- DOL Releases Guidance Indicating That Independent Contractor Classification is Restricted to a Narrow Class of Workers
- July 16, 2015
- Law Firm: Mintz Levin Cohn Ferris Glovsky Popeo P.C. - Boston Office
The DOL is at it again. First it was the highly-anticipated release of the proposed overtime rules a few weeks ago, and now the Department’s Wage and Hour Division has issued an “Administrator’s Interpretation” - its first of the year - clarifying the Department’s views on the appropriate analysis for classifying workers as employees or independent contractors. Care to venture a guess as to whether the Department raised or lowered the burden on employers that utilize independent contractors?
Yup, we’re sure you guessed correctly. According to the guidance, employers face an uphill battle in classifying a worker as an independent contractor, because, in the Department’s view, the Fair Labor Standards Act defines “employee” so broadly that such a classification should only be reserved for a narrow subset of workers.
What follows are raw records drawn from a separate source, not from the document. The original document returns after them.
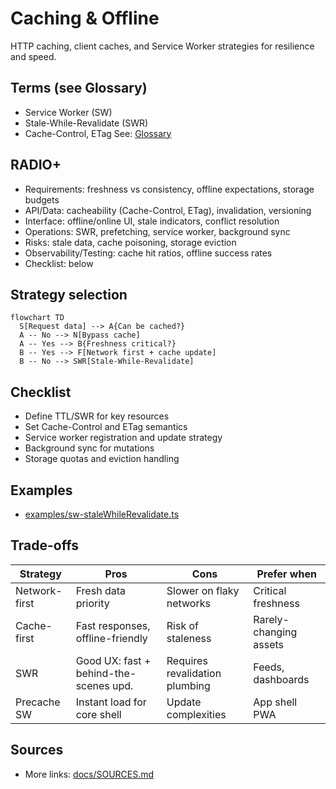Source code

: # Caching & Offline

HTTP caching, client caches, and Service Worker strategies for resilience and speed.

## Terms (see Glossary)
- Service Worker (SW)
- Stale-While-Revalidate (SWR)
- Cache-Control, ETag
See: [Glossary](../../docs/GLOSSARY.md)

## RADIO+
- Requirements: freshness vs consistency, offline expectations, storage budgets
- API/Data: cacheability (Cache-Control, ETag), invalidation, versioning
- Interface: offline/online UI, stale indicators, conflict resolution
- Operations: SWR, prefetching, service worker, background sync
- Risks: stale data, cache poisoning, storage eviction
- Observability/Testing: cache hit ratios, offline success rates
- Checklist: below

## Strategy selection
```mermaid
flowchart TD
  S[Request data] --> A{Can be cached?}
  A -- No --> N[Bypass cache]
  A -- Yes --> B{Freshness critical?}
  B -- Yes --> F[Network first + cache update]
  B -- No --> SWR[Stale-While-Revalidate]
```

## Checklist
- Define TTL/SWR for key resources
- Set Cache-Control and ETag semantics
- Service worker registration and update strategy
- Background sync for mutations
- Storage quotas and eviction handling

## Examples
- [examples/sw-staleWhileRevalidate.ts](./examples/sw-staleWhileRevalidate.ts)

## Trade-offs

| Strategy      | Pros                                 | Cons                              | Prefer when |
|---------------|--------------------------------------|-----------------------------------|-------------|
| Network-first | Fresh data priority                   | Slower on flaky networks          | Critical freshness |
| Cache-first   | Fast responses, offline-friendly      | Risk of staleness                 | Rarely-changing assets |
| SWR           | Good UX: fast + behind-the-scenes upd.| Requires revalidation plumbing    | Feeds, dashboards |
| Precache SW   | Instant load for core shell           | Update complexities               | App shell PWA |

## Sources
- More links: [docs/SOURCES.md](../../docs/SOURCES.md)
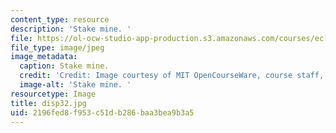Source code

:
 ```yaml
---
content_type: resource
description: 'Stake mine. '
file: https://ol-ocw-studio-app-production.s3.amazonaws.com/courses/ec-s06-design-for-demining-spring-2007/2196fed8f953c51db286baa3bea9b3a5_disp32.jpg
file_type: image/jpeg
image_metadata:
  caption: Stake mine.
  credit: 'Credit: Image courtesy of MIT OpenCourseWare, course staff, and students.'
  image-alt: 'Stake mine. '
resourcetype: Image
title: disp32.jpg
uid: 2196fed8-f953-c51d-b286-baa3bea9b3a5
---
```

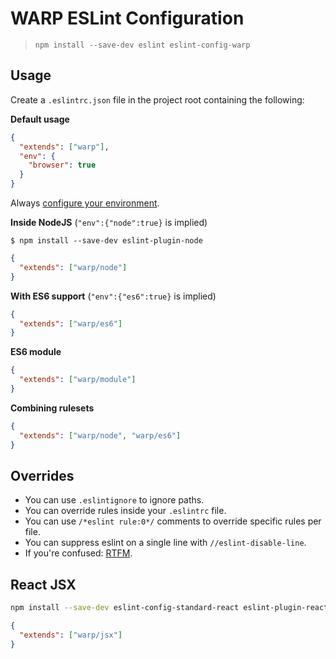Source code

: # WARP ESLint Configuration

> `npm install --save-dev eslint eslint-config-warp`

## Usage

Create a `.eslintrc.json` file in the project root containing the following:

**Default usage**

```json
{
  "extends": ["warp"],
  "env": {
    "browser": true
  }
}
```

Always [configure your environment](http://eslint.org/docs/user-guide/configuring#specifying-environments).

**Inside NodeJS** (`"env":{"node":true}` is implied)

```console
$ npm install --save-dev eslint-plugin-node
```

```json
{
  "extends": ["warp/node"]
}
```

**With ES6 support** (`"env":{"es6":true}` is implied)

```json
{
  "extends": ["warp/es6"]
}
```

**ES6 module**

```json
{
  "extends": ["warp/module"]
}
```

**Combining rulesets**

```json
{
  "extends": ["warp/node", "warp/es6"]
}
```

## Overrides

* You can use `.eslintignore` to ignore paths.
* You can override rules inside your `.eslintrc` file.
* You can use `/*eslint rule:0*/` comments to override specific rules per file.
* You can suppress eslint on a single line with `//eslint-disable-line`.
* If you're confused: [RTFM](http://eslint.org/docs/user-guide/configuring).

## React JSX

```sh
npm install --save-dev eslint-config-standard-react eslint-plugin-react
```

```json
{
  "extends": ["warp/jsx"]
}
```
The guidance tells employers to apply a six-factor “economic realities” test with an emphasis on the FLSA’s broad definition of employment and a focus on whether the employee is economically dependent on the employer as opposed to being in business for him or herself. Employers should not apply this test mechanically or in a vacuum and no one factor is controlling or should be given undue weight, including the degree of control an employer exercises over a worker - which is a factor courts have typically focused on over several of the other factors.
The Administrator’s Interpretation seeks to further the goals of a broader “Misclassification Initiative” dating back to 2011, in which the DOL and IRS agreed to collaborate with various state agencies to reduce misclassification, fraudulent filings and abusive employment and unemployment tax schemes. The Administrator’s Interpretation explains that in view of the FLSA’s broad construction of the term “employ,” which the statute defines as “suffer or permit to work,” “most workers are employees under the FLSA.”
The WHD determined that the six economic reality factors generally “should not be applied as a checklist, but rather the outcome must be determined by a qualitative rather than a quantitative analysis.” The WHD also explained that independent contractors are “those workers with economic independence who are operating a business of their own. On the other hand, workers who are economically dependent on the employer, regardless of skill level, are employees covered by the FLSA.” The guidance also provides several hypotheticals for employers to utilize when they run their own classification analyses.
As we noted in a previous post, because this guidance is not subject to notice and public comment it does not carry the “force and effect of law.” However, employers are well-advised to comply with the guidance of agencies charged with enforcing federal statutes. Moreover, the new standard applies equally when determining whether to classify an individual as an employee or independent contractor for purposes of the Family and Medical Leave Act and the Migrant and Seasonal Agricultural Worker Protection Act. Finally, employers should be mindful of the fact that in addition to complying with the WHD’s more stringent standard for assessing independent contractor status, they need to keep abreast of variations of this independent contractor classification test that the IRS, state labor commissioners and state workers’ compensation and unemployment insurance agencies have established.